Lucas s'amuit et le silence régna. Il s'éloigna de quelques pas vers l'étrave rouillée du grand navire. A chaque claquement de ses amarres qui se tendaient dans des grincements sauvages, le Valparaiso prenait l'allure d'un animal qui se battrait pour la liberté, pour choisir sa dernière demeure: un beau naufrage de grand large.

– J'ai peur, Zofia…

– Moi aussi. Laisse-moi t'emmener dans mon monde, j'y guiderai chacun de tes pas, j'apprendrai tes réveils, j'inventerai tes nuits, je resterai près de toi. J'effacerai tous les destins tracés, recoudrai toutes les blessures. Tes jours de colère, je lierai tes mains dans ton dos pour que tu ne te fasses pas mal, je collerai ma bouche à la tienne pour étouffer tes cris et rien ne sera plus jamais pareil, et si tu es seul noou serons seuls à deux.

Il la prit dans ses bras, effleura sa joue et caressa son oreille du timbre grave de sa voix.

– Si tu savais tous les chemins que j'ai employés pour arriver à toi. Je ne savais pas, Zofia, je me suis trompé si souvent, et j'ai recommencé à chaque fois avec plus de joie encore, plus de fierté. Je voudrais que notre temps s'arrête pour pouvoir le vivre, te découvrir et t'aimer comme tu le mérites, mais ce temps-là nous lie sans nous appartenir. Je suis d'une autre société où tout n'est que personne, tout n'est qu'unique; je suis le mal, toi le bien, je suis ta différence, mais je crois que je t'aime, alors demande-moi ce que tu veux.

– Ta confiance.

Ils quittèrent la zone portuaire et la voiture remonta 3rd Street. Zofia cherchait une grande artère, un lieu plein de passage, traversé d'hommes et de véhicules.

*

Blaise entra dans le grand bureau, penaud, le teInt blafard.
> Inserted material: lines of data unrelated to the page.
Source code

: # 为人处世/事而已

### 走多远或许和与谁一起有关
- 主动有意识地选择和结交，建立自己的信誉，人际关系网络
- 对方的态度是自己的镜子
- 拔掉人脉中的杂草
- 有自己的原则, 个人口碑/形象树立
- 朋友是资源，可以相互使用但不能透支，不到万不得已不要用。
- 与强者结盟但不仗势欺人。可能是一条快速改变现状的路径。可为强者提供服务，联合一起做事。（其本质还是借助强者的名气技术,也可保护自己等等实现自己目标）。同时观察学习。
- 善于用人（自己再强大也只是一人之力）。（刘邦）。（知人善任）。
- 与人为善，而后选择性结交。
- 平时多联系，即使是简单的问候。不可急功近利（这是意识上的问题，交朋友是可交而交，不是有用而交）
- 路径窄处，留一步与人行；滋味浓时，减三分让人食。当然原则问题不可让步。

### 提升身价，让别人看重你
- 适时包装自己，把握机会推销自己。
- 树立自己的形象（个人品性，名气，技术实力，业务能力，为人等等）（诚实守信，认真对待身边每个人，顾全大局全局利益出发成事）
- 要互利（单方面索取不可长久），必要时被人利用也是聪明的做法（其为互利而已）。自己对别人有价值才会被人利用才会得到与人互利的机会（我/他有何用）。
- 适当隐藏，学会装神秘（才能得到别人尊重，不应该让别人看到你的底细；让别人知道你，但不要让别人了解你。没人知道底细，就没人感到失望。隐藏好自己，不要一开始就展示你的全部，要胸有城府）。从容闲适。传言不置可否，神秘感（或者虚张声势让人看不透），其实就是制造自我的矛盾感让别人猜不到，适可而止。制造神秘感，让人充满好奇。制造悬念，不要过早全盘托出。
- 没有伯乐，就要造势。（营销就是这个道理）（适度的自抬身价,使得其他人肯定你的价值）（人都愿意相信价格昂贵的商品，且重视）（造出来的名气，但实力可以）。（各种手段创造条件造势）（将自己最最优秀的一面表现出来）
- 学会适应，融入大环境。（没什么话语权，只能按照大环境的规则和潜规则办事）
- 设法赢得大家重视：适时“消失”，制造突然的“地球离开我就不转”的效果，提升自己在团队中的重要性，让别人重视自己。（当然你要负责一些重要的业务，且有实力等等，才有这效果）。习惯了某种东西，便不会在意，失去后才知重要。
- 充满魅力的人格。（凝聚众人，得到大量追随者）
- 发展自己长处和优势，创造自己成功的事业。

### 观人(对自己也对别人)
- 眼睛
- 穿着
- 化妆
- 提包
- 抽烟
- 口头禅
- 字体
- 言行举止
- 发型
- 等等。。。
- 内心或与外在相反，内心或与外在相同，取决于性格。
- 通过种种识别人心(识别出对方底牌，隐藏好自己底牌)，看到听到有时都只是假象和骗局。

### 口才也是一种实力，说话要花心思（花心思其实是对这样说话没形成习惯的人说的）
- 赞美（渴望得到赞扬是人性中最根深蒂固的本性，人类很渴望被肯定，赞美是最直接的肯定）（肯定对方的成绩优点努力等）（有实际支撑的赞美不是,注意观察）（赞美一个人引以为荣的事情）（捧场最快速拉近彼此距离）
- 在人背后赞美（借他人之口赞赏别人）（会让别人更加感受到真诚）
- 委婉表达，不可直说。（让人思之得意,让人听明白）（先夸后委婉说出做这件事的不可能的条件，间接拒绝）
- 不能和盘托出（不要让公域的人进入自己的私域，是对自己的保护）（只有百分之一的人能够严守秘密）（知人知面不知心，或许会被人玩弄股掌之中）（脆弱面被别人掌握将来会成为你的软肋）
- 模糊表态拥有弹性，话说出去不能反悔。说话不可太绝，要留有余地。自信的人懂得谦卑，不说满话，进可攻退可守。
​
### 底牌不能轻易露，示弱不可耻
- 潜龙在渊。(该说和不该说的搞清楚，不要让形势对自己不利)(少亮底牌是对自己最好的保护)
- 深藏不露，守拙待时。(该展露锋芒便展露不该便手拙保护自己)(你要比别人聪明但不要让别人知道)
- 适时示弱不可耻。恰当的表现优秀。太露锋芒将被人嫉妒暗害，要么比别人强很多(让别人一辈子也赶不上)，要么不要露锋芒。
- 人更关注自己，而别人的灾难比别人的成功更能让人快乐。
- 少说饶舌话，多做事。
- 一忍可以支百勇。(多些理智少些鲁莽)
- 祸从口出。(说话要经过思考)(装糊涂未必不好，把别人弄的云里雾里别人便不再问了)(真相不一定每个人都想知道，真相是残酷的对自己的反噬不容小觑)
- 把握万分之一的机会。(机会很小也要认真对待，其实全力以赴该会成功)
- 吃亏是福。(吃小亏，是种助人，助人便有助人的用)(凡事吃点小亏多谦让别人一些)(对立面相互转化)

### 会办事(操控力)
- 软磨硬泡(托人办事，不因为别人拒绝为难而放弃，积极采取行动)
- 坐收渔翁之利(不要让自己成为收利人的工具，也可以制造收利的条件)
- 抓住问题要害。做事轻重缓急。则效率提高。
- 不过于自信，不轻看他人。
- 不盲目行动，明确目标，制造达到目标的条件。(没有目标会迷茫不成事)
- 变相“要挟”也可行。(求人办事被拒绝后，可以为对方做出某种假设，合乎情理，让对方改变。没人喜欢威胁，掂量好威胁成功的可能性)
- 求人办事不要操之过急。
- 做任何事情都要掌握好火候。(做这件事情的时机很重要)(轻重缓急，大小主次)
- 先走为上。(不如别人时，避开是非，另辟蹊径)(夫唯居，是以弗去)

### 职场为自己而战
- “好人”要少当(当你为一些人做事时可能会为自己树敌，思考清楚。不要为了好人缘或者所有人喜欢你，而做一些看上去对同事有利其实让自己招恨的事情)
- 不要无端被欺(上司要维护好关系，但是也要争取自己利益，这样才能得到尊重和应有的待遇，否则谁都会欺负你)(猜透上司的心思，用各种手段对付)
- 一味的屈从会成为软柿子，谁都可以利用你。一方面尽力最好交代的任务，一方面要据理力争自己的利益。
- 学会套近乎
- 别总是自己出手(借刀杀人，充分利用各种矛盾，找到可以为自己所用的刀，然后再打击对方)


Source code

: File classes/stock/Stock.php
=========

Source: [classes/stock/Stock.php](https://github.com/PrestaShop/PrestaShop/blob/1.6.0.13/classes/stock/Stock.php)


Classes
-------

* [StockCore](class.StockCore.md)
– C'est pour mon cours particulier d'échecs? clama Président en faisant les cent pas le long de l'infinie baie vitrée. Redéfinis-moi la notion de «mat»

Blaise tira à lui un gros fauteuil noir.

– Reste debout, crétin! Et puis non, finalement assieds-toi, moins je vois ta personne mieux je me porte! Donc pour résumer la situation, notre élite aurait viré de bord?

– Président…

– Tais-toi! Tu m'as entendu te demander de parler? As-tu aperçu sur ma bouche que mes oreilles avaient envie d'entendre le son de ta voix nasillarde?

– Je…

– Tu te tais!

Président avait hurlé si fort que Blaise en rétrécit de cinq bons centimètres.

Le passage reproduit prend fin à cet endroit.